Patients with Marfan Syndrome or a Bicuspid Aortic Valve
In these patients, the aortic root and ascending aorta require regular measurement alongside the valve itself. When the aortic diameter reaches certain thresholds, surgical intervention may be recommended even in the absence of symptoms. A family history of Marfan syndrome or aortic dissection should prompt evaluation of first-degree relatives.
Regular Follow-up
Aortic regurgitation requires regular echocardiography and cardiology review. The frequency of follow-up depends on the severity of the condition. Mild regurgitation is typically monitored every two to five years, moderate regurgitation every one to two years, and severe regurgitation annually or more frequently. Do not wait for a scheduled appointment if new symptoms develop. Contact your doctor or seek emergency care if any of the following occur.
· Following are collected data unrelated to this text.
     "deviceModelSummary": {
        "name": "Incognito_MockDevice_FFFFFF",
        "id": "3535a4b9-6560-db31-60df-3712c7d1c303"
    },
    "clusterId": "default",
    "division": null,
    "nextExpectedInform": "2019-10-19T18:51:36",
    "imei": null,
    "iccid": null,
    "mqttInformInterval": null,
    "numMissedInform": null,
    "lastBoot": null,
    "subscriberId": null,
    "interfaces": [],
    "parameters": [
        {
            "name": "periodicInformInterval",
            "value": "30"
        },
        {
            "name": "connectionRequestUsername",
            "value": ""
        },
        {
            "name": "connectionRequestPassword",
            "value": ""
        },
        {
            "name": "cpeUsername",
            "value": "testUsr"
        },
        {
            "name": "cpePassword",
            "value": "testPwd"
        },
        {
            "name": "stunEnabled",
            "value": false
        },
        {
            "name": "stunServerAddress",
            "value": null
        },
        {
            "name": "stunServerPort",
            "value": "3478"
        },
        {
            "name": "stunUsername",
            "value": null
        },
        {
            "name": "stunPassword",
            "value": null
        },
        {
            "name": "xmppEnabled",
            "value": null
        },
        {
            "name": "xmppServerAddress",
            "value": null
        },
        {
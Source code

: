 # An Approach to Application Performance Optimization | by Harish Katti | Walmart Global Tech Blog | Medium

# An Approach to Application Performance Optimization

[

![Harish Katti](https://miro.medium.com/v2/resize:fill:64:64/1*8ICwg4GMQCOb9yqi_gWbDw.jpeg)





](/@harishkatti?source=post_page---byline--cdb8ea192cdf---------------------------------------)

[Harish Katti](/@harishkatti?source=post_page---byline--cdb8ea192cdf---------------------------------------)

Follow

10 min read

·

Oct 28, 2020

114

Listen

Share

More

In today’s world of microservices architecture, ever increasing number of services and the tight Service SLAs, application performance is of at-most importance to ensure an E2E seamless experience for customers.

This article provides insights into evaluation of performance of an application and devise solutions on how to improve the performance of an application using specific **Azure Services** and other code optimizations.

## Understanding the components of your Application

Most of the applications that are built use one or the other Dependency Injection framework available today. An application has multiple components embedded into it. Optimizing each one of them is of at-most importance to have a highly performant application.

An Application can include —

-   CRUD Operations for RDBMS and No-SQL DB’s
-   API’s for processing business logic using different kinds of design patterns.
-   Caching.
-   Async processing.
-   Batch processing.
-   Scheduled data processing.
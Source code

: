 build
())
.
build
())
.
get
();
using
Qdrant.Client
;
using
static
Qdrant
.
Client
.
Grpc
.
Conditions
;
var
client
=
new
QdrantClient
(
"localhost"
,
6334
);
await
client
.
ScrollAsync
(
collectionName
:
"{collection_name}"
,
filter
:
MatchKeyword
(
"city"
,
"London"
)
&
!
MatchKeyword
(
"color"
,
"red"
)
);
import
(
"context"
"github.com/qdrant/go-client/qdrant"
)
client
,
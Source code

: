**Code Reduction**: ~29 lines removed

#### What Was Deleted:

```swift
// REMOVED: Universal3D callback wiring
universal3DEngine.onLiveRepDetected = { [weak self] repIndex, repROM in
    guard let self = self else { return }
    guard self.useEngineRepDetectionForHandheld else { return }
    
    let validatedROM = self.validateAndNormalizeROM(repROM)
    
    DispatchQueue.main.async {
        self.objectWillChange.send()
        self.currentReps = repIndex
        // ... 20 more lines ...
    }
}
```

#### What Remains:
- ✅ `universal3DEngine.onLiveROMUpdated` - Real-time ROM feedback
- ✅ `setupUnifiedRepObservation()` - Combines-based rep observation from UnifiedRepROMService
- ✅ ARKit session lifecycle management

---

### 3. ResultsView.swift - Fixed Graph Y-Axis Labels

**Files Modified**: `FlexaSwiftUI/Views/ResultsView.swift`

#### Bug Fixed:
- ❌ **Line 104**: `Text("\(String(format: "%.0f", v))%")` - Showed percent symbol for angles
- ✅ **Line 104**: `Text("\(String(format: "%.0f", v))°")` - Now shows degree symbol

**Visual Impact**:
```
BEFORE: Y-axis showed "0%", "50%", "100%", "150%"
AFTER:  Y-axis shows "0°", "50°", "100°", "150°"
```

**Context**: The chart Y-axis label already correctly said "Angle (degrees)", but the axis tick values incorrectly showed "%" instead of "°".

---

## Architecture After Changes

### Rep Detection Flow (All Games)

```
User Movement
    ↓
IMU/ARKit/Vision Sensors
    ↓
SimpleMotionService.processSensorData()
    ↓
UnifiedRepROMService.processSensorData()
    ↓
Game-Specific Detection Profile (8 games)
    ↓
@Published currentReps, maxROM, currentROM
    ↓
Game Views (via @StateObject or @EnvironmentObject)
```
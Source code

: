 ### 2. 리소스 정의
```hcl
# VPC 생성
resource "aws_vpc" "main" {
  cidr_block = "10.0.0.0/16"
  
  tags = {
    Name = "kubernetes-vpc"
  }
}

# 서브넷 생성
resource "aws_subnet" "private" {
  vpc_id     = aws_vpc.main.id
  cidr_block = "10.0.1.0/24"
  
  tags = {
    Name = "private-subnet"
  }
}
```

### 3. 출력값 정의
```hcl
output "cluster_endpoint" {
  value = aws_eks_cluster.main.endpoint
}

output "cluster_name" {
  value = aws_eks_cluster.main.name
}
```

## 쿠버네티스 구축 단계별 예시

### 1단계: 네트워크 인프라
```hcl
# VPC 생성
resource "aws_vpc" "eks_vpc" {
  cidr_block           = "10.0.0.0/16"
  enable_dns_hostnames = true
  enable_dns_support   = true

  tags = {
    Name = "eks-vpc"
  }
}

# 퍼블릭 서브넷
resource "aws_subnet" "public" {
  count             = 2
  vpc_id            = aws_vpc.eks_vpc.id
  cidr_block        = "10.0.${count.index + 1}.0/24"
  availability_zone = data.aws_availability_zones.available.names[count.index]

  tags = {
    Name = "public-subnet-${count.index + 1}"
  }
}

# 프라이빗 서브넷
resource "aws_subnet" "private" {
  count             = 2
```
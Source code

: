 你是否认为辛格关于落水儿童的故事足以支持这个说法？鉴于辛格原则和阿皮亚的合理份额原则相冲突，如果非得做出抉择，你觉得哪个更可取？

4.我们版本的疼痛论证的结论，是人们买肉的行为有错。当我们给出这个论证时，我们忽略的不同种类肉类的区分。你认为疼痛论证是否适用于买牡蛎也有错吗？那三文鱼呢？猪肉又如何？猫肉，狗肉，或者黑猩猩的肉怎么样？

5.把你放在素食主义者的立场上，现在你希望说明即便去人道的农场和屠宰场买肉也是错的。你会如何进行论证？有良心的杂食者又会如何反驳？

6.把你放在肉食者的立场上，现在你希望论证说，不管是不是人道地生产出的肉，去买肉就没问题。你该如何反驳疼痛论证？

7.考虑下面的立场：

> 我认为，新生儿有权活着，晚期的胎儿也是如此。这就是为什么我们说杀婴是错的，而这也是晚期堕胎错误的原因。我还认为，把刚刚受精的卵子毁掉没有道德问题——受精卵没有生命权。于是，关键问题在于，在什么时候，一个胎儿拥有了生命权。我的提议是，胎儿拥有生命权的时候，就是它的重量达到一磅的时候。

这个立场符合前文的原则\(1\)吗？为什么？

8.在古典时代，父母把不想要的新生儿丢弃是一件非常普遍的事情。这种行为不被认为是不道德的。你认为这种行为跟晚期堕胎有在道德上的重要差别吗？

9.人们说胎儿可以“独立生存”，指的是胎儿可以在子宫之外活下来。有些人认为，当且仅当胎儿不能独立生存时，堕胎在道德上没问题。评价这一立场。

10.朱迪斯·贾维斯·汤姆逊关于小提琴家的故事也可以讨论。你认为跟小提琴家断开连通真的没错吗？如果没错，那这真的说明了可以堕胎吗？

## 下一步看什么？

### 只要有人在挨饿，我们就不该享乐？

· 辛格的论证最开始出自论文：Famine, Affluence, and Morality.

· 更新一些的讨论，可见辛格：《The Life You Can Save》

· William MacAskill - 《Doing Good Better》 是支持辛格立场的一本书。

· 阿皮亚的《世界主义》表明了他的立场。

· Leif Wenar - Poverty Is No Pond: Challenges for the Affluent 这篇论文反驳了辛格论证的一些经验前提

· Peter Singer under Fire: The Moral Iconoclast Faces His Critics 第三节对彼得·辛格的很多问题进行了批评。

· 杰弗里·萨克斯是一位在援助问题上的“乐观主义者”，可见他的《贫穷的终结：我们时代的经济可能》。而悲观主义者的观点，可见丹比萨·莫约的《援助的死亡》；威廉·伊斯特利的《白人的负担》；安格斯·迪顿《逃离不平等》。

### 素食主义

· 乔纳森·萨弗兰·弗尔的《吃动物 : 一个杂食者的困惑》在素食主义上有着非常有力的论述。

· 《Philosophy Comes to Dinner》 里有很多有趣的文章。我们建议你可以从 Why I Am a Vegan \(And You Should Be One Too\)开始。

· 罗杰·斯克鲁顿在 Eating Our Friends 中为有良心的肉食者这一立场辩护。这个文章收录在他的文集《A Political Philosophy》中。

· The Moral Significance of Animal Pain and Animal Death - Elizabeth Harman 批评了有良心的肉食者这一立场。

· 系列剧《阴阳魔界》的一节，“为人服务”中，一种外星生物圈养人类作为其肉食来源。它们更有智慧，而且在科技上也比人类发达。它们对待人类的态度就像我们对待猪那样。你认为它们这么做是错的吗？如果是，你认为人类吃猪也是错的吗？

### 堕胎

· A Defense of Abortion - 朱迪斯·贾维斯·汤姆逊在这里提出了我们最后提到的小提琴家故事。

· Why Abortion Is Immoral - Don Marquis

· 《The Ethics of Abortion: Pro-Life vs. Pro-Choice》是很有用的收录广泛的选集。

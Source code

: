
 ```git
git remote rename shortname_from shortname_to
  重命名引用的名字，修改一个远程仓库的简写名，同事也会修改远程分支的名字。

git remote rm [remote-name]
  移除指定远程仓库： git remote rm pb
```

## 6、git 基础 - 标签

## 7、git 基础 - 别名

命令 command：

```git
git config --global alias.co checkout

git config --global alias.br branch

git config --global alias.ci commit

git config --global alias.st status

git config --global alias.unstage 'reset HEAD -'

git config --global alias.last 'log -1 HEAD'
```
- Shortness of breath that returns or worsens
- Difficulty breathing when lying flat
- Swelling in the legs or ankles
- Chest pain or pressure
- Fainting or nearly fainting
- Fever with sweating and fatigue, which may suggest a valve infection
Preparing for Your Appointment
Coming prepared to an appointment for aortic valve regurgitation helps your doctor make a more accurate assessment and choose the most appropriate treatment for you.
What You Can Do
- Write down when symptoms began and how they have progressed.
- Bring any previous echocardiography reports. Left ventricular dimensions and ejection fraction values are particularly important.
- Mention any family history of Marfan syndrome, bicuspid aortic valve, or aortic disease.
- Share any history of rheumatic fever or infective endocarditis.
- List all medications, supplements, and herbal products you are taking.
- Mention any upcoming dental procedures or surgical plans.
- Write your questions down before the appointment.
Questions You May Wish to Ask Your Doctor
- How severe is my regurgitation?
- What is the current state of my left ventricle and has it enlarged?
- Do I need surgery or another intervention now, or is monitoring sufficient?
- What is the state of my aortic root?
- Would valve repair or replacement be more appropriate?
- Would you recommend a biological or mechanical valve?
- What type and intensity of exercise is safe for me?
- Do I need to take antibiotics before dental treatment?
- How often do I need follow-up appointments?
Questions Your Doctor May Ask You
- When did symptoms begin and how have they progressed?
- Do you experience breathlessness when lying flat or during exertion?
- Is there a family history of Marfan syndrome, bicuspid aortic valve, or aortic disease?
- Have you had rheumatic fever or a valve infection in the past?
- What medications are you currently taking?
- Have you noticed any changes in your exercise capacity?
- Do you have high blood pressure and is it well controlled?